Review and win one of the latest history books

Every month, we offer our readers the opportunity to review some of the latest history publications and to have their review published on the History Today Books Blog. Here is our selection for February. To submit a review, please send an email to Kathryn Hadley (k.hadley[at]historytoday.com) specifying your choice of book. We will then send you the book with a one-month deadline to send us your review. Books will be sent on a first come first served basis. (Unfortunately, we are unable to send out books to the USA).


Mother of God: A History of the Virgin Mary, Miri Rubin (Penguin)
A study of how Mary’s status has evolved – in religious writings, art and architecture and at vast public festivals - from virtual unknown to virginal icon and ultimately God-like figure, as Christianity established itself as a global faith over the centuries.

Choose Your Weapons, Douglas Hurd (Weidenfeld & Nicolson)
Beginning with the last ministerial duel in British political history between Castlereagh and Canning, this history of the British foreign policy and the role of Foreign Secretary from 1807 to 1956 focuses on eleven Foreign Secretaries, including Lord Salisbury, Anthony Eden, Austen Chamberlain and Sir Edward Grey.

Hitler, Ian Kershaw (Penguin)
A single edition paperback of the author’s two-part biography of Hitler first published in 1998, which traces the story of how an art student from an obscure corner of Austria rose to unparalleled power and destroyed the lives of millions.

The Cambridge Companion to Tacitus, ed. A. J. Woodman (Cambridge University Press)
An assessment of the work and influence of Tacitus, whose account of the Roman Empire in the first century AD has been fundamental in shaping the modern perception of Rome and its emperors.

The Empathic Civilization: The Race to Global Consciousness in a World in Crisis, Jeremy Rifkin (Polity)
This new interpretation of the history of civilisation considers the evolution of empathy and the ways in which it has shaped our development and is likely to determine our fate as a species, from the rise of the first great theological civilisations, to the ideological age that dominated the 18th and 19th centuries and the merging dramaturgical period of the 21st century.

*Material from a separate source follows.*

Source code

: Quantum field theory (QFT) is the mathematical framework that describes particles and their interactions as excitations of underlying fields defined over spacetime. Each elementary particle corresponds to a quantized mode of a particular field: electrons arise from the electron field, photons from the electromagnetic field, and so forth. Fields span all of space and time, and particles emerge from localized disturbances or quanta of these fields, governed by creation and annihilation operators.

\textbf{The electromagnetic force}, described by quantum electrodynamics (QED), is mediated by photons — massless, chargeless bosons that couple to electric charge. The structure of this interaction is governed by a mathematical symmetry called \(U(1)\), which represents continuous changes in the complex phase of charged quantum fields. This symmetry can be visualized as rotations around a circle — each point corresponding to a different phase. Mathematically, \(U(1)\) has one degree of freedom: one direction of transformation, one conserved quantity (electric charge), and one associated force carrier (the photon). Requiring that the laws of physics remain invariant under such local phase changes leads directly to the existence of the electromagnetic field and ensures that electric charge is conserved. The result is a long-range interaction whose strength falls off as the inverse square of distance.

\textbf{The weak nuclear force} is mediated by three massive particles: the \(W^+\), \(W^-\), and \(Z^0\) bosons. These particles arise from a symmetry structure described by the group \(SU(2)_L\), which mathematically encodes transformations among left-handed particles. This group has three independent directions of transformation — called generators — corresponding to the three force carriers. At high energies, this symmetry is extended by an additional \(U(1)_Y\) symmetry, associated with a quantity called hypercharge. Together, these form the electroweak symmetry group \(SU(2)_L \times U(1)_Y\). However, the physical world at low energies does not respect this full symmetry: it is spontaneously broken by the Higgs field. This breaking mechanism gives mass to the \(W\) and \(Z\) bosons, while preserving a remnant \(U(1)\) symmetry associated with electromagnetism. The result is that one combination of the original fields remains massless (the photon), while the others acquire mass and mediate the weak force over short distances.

The Wobbling Pivot, China Since 1800: An Interpretative History, Pamela Kyle Crossley (Wiley-Blackwell)
This history of China since the 18th century focuses on the delicate relationship between central government and local communities and reveals how developments can be explained through China’s swings between centralisation and decentralisation, between local initiative and central authoritarianism.

The Last Empress, Hannah Pakula (Weidenfeld & Nicolson)
The story of the life of Soon May-ling (1897-2003), or Madame Chiang Kai-shek as she was known, who, acting as the advisor, English translator, secretary and champion of her husband, was at the centre of the founding of modern China.

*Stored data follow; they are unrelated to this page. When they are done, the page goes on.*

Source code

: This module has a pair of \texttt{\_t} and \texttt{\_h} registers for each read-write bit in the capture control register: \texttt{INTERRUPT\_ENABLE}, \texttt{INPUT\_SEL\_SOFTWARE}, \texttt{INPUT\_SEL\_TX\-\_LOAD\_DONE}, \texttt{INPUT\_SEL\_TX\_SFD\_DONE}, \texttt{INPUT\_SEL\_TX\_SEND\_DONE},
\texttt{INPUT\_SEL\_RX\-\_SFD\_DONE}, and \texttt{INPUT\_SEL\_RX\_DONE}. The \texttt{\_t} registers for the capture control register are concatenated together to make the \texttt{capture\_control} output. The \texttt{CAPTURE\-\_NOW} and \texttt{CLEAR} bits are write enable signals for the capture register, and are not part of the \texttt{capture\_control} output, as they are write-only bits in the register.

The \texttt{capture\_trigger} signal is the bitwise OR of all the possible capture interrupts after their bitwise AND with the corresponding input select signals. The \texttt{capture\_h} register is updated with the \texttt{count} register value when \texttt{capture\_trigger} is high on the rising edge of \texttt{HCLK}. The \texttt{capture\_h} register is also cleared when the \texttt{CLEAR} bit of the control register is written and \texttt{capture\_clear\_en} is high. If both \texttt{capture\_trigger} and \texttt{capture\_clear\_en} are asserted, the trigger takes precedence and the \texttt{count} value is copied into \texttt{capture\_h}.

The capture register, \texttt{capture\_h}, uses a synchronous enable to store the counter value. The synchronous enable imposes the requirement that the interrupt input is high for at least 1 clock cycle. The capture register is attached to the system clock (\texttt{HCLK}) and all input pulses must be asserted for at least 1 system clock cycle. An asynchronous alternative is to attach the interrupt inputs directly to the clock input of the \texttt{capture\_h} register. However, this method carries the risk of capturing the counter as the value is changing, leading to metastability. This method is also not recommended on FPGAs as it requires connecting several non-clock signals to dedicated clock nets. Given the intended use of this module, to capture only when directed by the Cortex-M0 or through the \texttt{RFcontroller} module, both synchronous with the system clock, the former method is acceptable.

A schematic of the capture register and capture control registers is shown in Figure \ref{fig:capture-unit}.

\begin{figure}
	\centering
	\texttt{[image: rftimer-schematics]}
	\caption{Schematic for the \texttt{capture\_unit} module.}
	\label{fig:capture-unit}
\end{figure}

Who Was Jacques Derrida?, David Mikics (Yale University Press)
An intellectual biography of Jacques Derrida, a full-scale appraisal of his career, his influence and his philosophical sources, and the first attempt to define his crucial importance as the purveyor of ‘theory’, the phenomenon that has had a profound influence on academic life in the humanities.

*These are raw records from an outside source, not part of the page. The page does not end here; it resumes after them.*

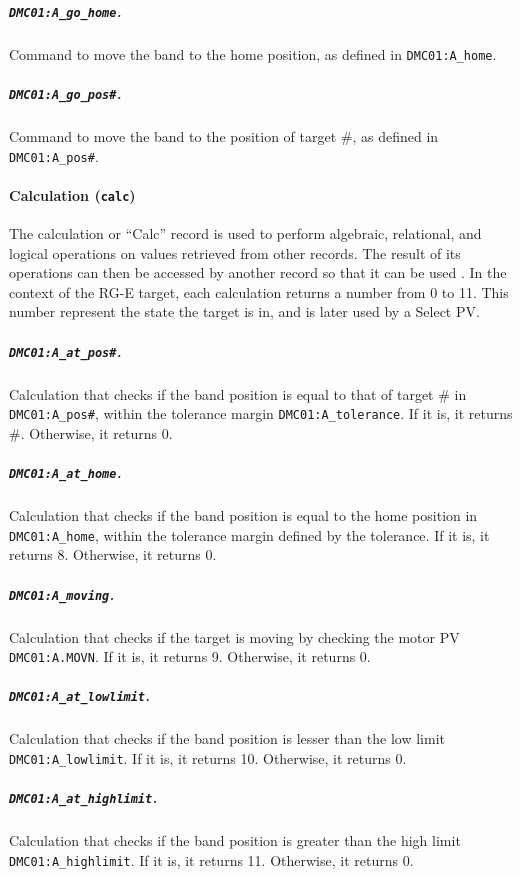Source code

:     \subparagraph{\texttt{DMC01:A\_go\_home}.}
        Command to move the band to the home position, as defined in \texttt{DMC01:A\_home}.

    \subparagraph{\texttt{DMC01:A\_go\_pos\#}.}
        Command to move the band to the position of target \#, as defined in \texttt{DMC01:A\_pos\#}.

\paragraph{Calculation (\texttt{calc})}
\label{par::calculation}
    The calculation or ``Calc'' record is used to perform algebraic, relational, and logical operations on values retrieved from other records.
    The result of its operations can then be accessed by another record so that it can be used \cite{stanley1998}.
    In the context of the RG-E target, each calculation returns a number from 0 to 11.
    This number represent the state the target is in, and is later used by a Select PV.

    \subparagraph{\texttt{DMC01:A\_at\_pos\#}.}
        Calculation that checks if the band position is equal to that of target \# in \texttt{DMC01:A\_pos\#}, within the tolerance margin \texttt{DMC01:A\_tolerance}.
        If it is, it returns \#.
        Otherwise, it returns 0.

    \subparagraph{\texttt{DMC01:A\_at\_home}.}
        Calculation that checks if the band position is equal to the home position in \texttt{DMC01:A\_home}, within the tolerance margin defined by the tolerance.
        If it is, it returns 8.
        Otherwise, it returns 0.

    \subparagraph{\texttt{DMC01:A\_moving}.}
        Calculation that checks if the target is moving by checking the motor PV \texttt{DMC01:A.MOVN}.
        If it is, it returns 9.
        Otherwise, it returns 0.

    \subparagraph{\texttt{DMC01:A\_at\_lowlimit}.}
        Calculation that checks if the band position is lesser than the low limit \texttt{DMC01:A\_lowlimit}.
        If it is, it returns 10.
        Otherwise, it returns 0.

    \subparagraph{\texttt{DMC01:A\_at\_highlimit}.}
        Calculation that checks if the band position is greater than the high limit \texttt{DMC01:A\_highlimit}.
        If it is, it returns 11.
        Otherwise, it returns 0.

Vietnam Declassified: The CIA and Counterinsurgency, Thomas L. Ahern Jr, (University Press of Kentucky)
A firsthand account of the CIA’s involvement in South Vietnam in an effort to combat the Viet Cong and earn the allegiance of South Vietnam’s rural population, which illuminates the basic flaws of the US government and CIA policies that directly contributed to the communist victory.